Guides / AI and your data

Guide · Trust & Data

Is AI Safe to Use With My Business Data?

01Why this worry is the right one to have

When we talk to small business owners about AI, data safety is the most common reason for holding back — and honestly, that instinct is healthy. Your customer list, your pricing, your staff records and your financials are some of the most valuable things you own. Being careful about where they go isn't technophobia; it's good business.

The good news is that "is AI safe?" has a clear, practical answer once you understand one thing: not all versions of these tools handle your data the same way.

02Where your data actually goes

When you type something into an AI tool, your text travels to the provider's servers, the AI produces a response, and the response comes back.
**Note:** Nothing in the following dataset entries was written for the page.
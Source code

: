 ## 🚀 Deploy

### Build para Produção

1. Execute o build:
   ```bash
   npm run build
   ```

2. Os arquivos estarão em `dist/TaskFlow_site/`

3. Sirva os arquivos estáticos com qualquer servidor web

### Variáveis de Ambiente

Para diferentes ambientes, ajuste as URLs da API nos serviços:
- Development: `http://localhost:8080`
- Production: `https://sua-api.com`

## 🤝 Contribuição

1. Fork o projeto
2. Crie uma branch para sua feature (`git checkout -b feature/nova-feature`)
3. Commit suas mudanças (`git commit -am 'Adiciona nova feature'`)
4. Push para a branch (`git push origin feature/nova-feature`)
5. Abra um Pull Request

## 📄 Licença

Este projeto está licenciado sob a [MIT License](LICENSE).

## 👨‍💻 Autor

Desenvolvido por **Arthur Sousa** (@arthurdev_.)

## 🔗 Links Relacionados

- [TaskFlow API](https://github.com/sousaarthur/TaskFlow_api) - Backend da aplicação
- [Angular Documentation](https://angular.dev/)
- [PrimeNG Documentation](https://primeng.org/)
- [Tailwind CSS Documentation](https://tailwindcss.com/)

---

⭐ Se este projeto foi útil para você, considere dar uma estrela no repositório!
The question that matters is: what happens to your text afterwards? There are broadly three answers:

• Free consumer tools may keep your conversations and — depending on the provider and your settings — use them to improve (train) future versions of the AI. Once your text has gone into training, you can't pull it back out. This is the version most people are using, and it's the one to be careful with.
• Business and enterprise versions of the same tools work differently: the providers commit contractually that your data is not used for training, conversations can be retained briefly or not at all, and you get a proper data processing agreement — the paperwork GDPR expects when someone handles data on your behalf.
• Tools built into software you already pay for (Microsoft Copilot in 365 is the obvious example) generally inherit the data protections of your existing business subscription.
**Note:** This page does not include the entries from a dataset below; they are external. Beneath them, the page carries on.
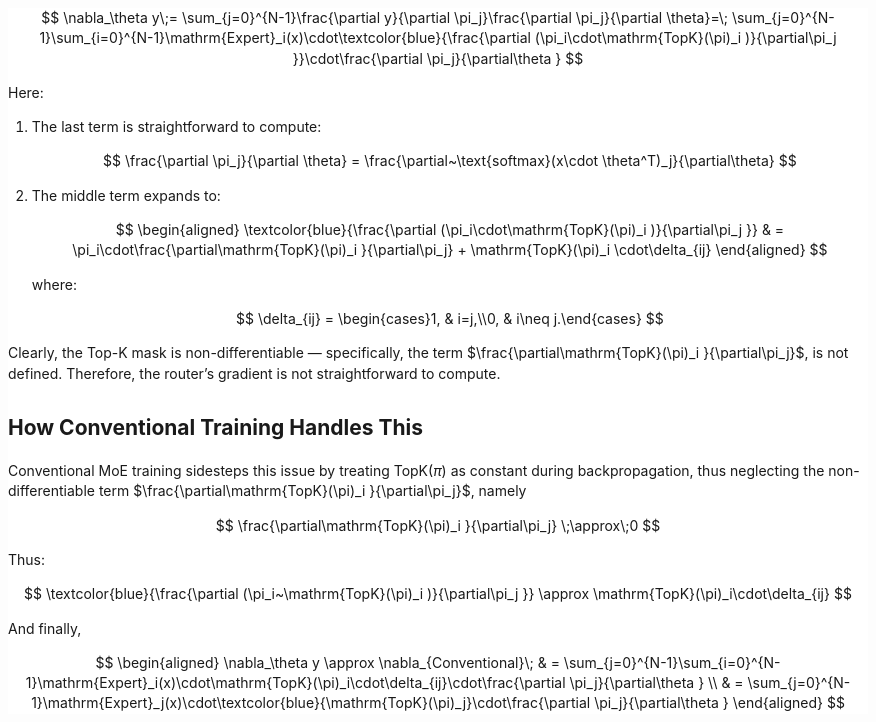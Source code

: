 $$
\nabla_\theta y\;= \sum_{j=0}^{N-1}\frac{\partial y}{\partial \pi_j}\frac{\partial \pi_j}{\partial \theta}=\;
\sum_{j=0}^{N-1}\sum_{i=0}^{N-1}\mathrm{Expert}_i(x)\cdot\textcolor{blue}{\frac{\partial (\pi_i\cdot\mathrm{TopK}(\pi)_i )}{\partial\pi_j }}\cdot\frac{\partial \pi_j}{\partial\theta }
$$

Here:

1. The last term is straightforward to compute:
    
    $$
    \frac{\partial \pi_j}{\partial \theta} = \frac{\partial~\text{softmax}(x\cdot \theta^T)_j}{\partial\theta}
    $$
    
2. The middle term expands to: 
    
    $$
    \begin{aligned}
    \textcolor{blue}{\frac{\partial (\pi_i\cdot\mathrm{TopK}(\pi)_i )}{\partial\pi_j }} 
    & = \pi_i\cdot\frac{\partial\mathrm{TopK}(\pi)_i }{\partial\pi_j} + \mathrm{TopK}(\pi)_i \cdot\delta_{ij}
    \end{aligned}
    $$
    
    where:
    
    $$
    \delta_{ij} = \begin{cases}1, & i=j,\\0, & i\neq j.\end{cases}
    $$
    

Clearly, the Top-K mask is non-differentiable — specifically, the term $\frac{\partial\mathrm{TopK}(\pi)_i }{\partial\pi_j}$, is not defined. Therefore, the router’s gradient is not straightforward to compute.

## How Conventional Training Handles This

Conventional MoE training sidesteps this issue by treating $\mathrm{TopK}(\pi)$ as constant during backpropagation, thus neglecting the non-differentiable term $\frac{\partial\mathrm{TopK}(\pi)_i }{\partial\pi_j}$, namely

$$
\frac{\partial\mathrm{TopK}(\pi)_i }{\partial\pi_j} \;\approx\;0
$$

Thus:

$$
\textcolor{blue}{\frac{\partial (\pi_i~\mathrm{TopK}(\pi)_i )}{\partial\pi_j }} \approx \mathrm{TopK}(\pi)_i\cdot\delta_{ij}
$$

And finally,

$$
\begin{aligned}
\nabla_\theta y \approx \nabla_{Conventional}\;
& =
\sum_{j=0}^{N-1}\sum_{i=0}^{N-1}\mathrm{Expert}_i(x)\cdot\mathrm{TopK}(\pi)_i\cdot\delta_{ij}\cdot\frac{\partial \pi_j}{\partial\theta } \\
& = \sum_{j=0}^{N-1}\mathrm{Expert}_j(x)\cdot\textcolor{blue}{\mathrm{TopK}(\pi)_j}\cdot\frac{\partial \pi_j}{\partial\theta } 
\end{aligned}
$$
So the same brand name can be perfectly fine or genuinely risky, depending on which door you walked in through.

03What UK GDPR actually expects of you

GDPR doesn't say anything about AI specifically — it's about personal data: anything that can identify a living person. Names, email addresses, phone numbers, addresses, staff details. If you put personal data into an AI tool, GDPR applies, exactly as it would if you put it into any other software.

In practice that means:

• You stay responsible. You're the data controller; the AI provider is a processor working on your behalf. "The AI did it" is not a defence.
• You need a lawful basis — usually the same legitimate-interest reasoning that covers your existing use of email and office software, provided the tool is contractually sound.
• You need a data processing agreement with the provider. Business tiers include one; free consumer tiers generally don't.
• Be transparent. If AI becomes part of how you process customer data, your privacy policy should say so in plain terms.

None of this is harder than what you already do for email, accounting software or cloud storage. It's the same discipline applied to a new tool.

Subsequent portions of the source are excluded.